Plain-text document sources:

------------------------------------------------------------------------

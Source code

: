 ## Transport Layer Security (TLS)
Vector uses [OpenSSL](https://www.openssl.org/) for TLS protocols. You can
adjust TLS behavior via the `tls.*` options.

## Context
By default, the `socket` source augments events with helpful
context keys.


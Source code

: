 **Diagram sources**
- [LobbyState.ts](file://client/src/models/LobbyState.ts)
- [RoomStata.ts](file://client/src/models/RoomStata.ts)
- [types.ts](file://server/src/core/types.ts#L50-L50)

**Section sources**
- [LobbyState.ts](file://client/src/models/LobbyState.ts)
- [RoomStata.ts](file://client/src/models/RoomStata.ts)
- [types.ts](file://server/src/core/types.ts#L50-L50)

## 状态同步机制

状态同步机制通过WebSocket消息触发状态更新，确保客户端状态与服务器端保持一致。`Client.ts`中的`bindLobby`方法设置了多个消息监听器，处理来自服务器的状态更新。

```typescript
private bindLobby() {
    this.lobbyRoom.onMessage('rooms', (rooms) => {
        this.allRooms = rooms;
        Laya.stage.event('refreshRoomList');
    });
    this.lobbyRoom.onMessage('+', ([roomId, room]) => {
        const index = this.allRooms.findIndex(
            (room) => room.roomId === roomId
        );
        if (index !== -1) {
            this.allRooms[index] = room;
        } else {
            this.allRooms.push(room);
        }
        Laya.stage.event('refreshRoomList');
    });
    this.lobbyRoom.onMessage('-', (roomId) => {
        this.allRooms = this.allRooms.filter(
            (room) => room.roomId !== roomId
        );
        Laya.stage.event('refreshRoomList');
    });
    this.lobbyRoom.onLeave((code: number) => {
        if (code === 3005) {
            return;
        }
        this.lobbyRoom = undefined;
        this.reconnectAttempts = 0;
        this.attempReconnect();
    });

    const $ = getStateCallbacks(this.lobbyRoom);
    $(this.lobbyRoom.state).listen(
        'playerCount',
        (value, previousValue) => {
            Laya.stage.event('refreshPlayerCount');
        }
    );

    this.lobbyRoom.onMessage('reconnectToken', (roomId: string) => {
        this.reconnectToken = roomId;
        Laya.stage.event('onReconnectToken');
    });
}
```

------------------------------------------------------------------------

### Description of the task
Write only the number of lines in the data where the string "allRooms" can be found.

### Exercise answer
5